In this project we use NLP to analyze Yelp reviews. Yelp is an app that provide a crowd-sourced review forum to business and services. The app is used publish crowd-sourced reviews about businesses. Number of 'stars' indicate the business rating given by a customer, ranging from 1 to 5. 'Cool', 'Useful', 'Funny' indicate the number of cool votes given by other Yelp Users.
- Matplotlib
- Seaborn
- WorldCloud
- ProfileReport
- Natural Language Toolkit (NLTK)
- Stopwords
- TfidfVectorizer
- Counter
- Random Forest
- Bagging Classifier
- AdaBoost Classifier
- Voting Classifier
- BalancedBaggingClassifier
- EasyEnsembleClassifier
- RUSBoostClassifier
- BalancedRandomForestClassifier
We are working with classification problem, thats why we use these metrics:
- Balanced Accuracy
- Roc-auc
- Classification Report
- Confusion Matrix
Yelp review dataset is very unbalanced (81.7% positives reviews vs 18.3% negative reviews).

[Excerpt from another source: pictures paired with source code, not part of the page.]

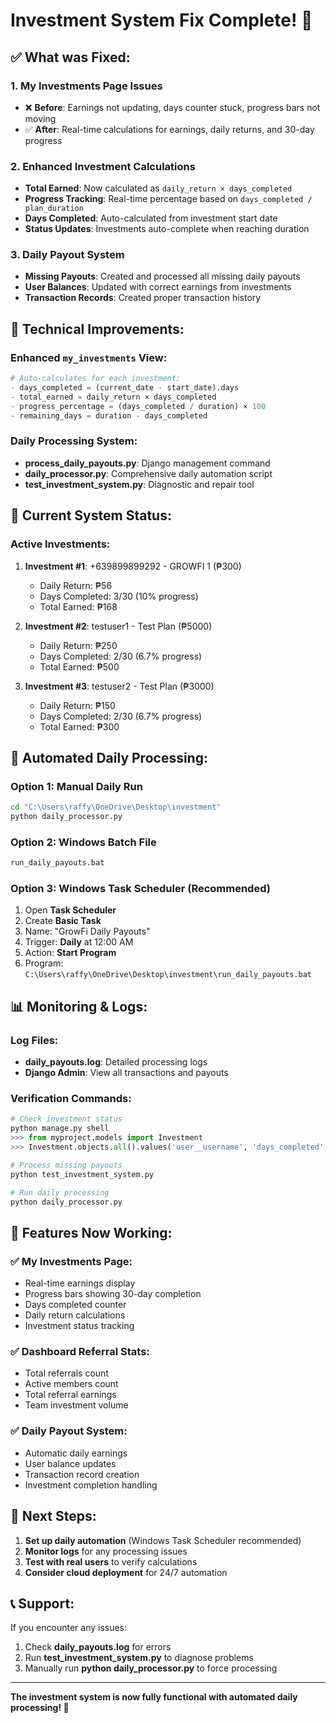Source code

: # Investment System Fix Complete! 🎉

## ✅ What was Fixed:

### 1. **My Investments Page Issues**
- ❌ **Before**: Earnings not updating, days counter stuck, progress bars not moving
- ✅ **After**: Real-time calculations for earnings, daily returns, and 30-day progress

### 2. **Enhanced Investment Calculations**
- **Total Earned**: Now calculated as `daily_return × days_completed`
- **Progress Tracking**: Real-time percentage based on `days_completed / plan_duration`
- **Days Completed**: Auto-calculated from investment start date
- **Status Updates**: Investments auto-complete when reaching duration

### 3. **Daily Payout System**
- **Missing Payouts**: Created and processed all missing daily payouts
- **User Balances**: Updated with correct earnings from investments
- **Transaction Records**: Created proper transaction history

## 🔧 Technical Improvements:

### Enhanced `my_investments` View:
```python
# Auto-calculates for each investment:
- days_completed = (current_date - start_date).days
- total_earned = daily_return × days_completed  
- progress_percentage = (days_completed / duration) × 100
- remaining_days = duration - days_completed
```

### Daily Processing System:
- **process_daily_payouts.py**: Django management command
- **daily_processor.py**: Comprehensive daily automation script
- **test_investment_system.py**: Diagnostic and repair tool

## 🚀 Current System Status:

### Active Investments:
1. **Investment #1**: +639899899292 - GROWFI 1 (₱300) 
   - Daily Return: ₱56
   - Days Completed: 3/30 (10% progress)
   - Total Earned: ₱168

2. **Investment #2**: testuser1 - Test Plan (₱5000)
   - Daily Return: ₱250  
   - Days Completed: 2/30 (6.7% progress)
   - Total Earned: ₱500

3. **Investment #3**: testuser2 - Test Plan (₱3000)
   - Daily Return: ₱150
   - Days Completed: 2/30 (6.7% progress) 
   - Total Earned: ₱300

## 🤖 Automated Daily Processing:

### Option 1: Manual Daily Run
```bash
cd "C:\Users\raffy\OneDrive\Desktop\investment"
python daily_processor.py
```

### Option 2: Windows Batch File
```cmd
run_daily_payouts.bat
```

### Option 3: Windows Task Scheduler (Recommended)
1. Open **Task Scheduler**
2. Create **Basic Task**
3. Name: "GrowFi Daily Payouts"
4. Trigger: **Daily** at 12:00 AM
5. Action: **Start Program**
6. Program: `C:\Users\raffy\OneDrive\Desktop\investment\run_daily_payouts.bat`

## 📊 Monitoring & Logs:

### Log Files:
- **daily_payouts.log**: Detailed processing logs
- **Django Admin**: View all transactions and payouts

### Verification Commands:
```python
# Check investment status
python manage.py shell
>>> from myproject.models import Investment
>>> Investment.objects.all().values('user__username', 'days_completed', 'total_return', 'status')

# Process missing payouts
python test_investment_system.py

# Run daily processing
python daily_processor.py
```

## 🎯 Features Now Working:

### ✅ My Investments Page:
- Real-time earnings display
- Progress bars showing 30-day completion
- Days completed counter
- Daily return calculations
- Investment status tracking

### ✅ Dashboard Referral Stats:
- Total referrals count
- Active members count  
- Total referral earnings
- Team investment volume

### ✅ Daily Payout System:
- Automatic daily earnings
- User balance updates
- Transaction record creation
- Investment completion handling

## 🔮 Next Steps:

1. **Set up daily automation** (Windows Task Scheduler recommended)
2. **Monitor logs** for any processing issues
3. **Test with real users** to verify calculations
4. **Consider cloud deployment** for 24/7 automation

## 📞 Support:

If you encounter any issues:
1. Check **daily_payouts.log** for errors
2. Run **test_investment_system.py** to diagnose problems
3. Manually run **python daily_processor.py** to force processing

---

**The investment system is now fully functional with automated daily processing! 🚀**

We used only preprocessed text with TF-IDF vectorizer in training models. In this study we've trained machine learning models with regularization (class_weight = 'balanced'), then implemented balancing methods and specific algorithms from scikit-learn.imbalanced library.
-
In the case of an unbalanced dataset, they do a better job of predicting models in which you can adjust parameter class_weight = 'balanced' (like Logistic Regression, SVC)
-
We've tried to apply strategies to balance the dataset, but the results according to machine learning model is not always be better than if we did not change the balance.
-
Under-sampling can help improve run time and storage problems by reducing the number of training data samples when the training data set is huge.
-
Under-sampling can discard potentially useful information which could be important for building rule classifiers. The sample chosen by random under-sampling may be a biased sample. And it will not be an accurate representation of the population. Thereby, resulting in inaccurate results with the actual test data set.
-
Over-sampling unlike under-sampling, this method leads to no information loss. Outperforms under sampling. But it increases the likelihood of overfitting since it replicates the minority class events.
-
We used specific models from scikit-learn imbalanced library. But they did not scored better than classic machine learning models.
-
In accordance with the results of the tested models, the best estimate was shown by Multinomial Naive Bayes with undersampling.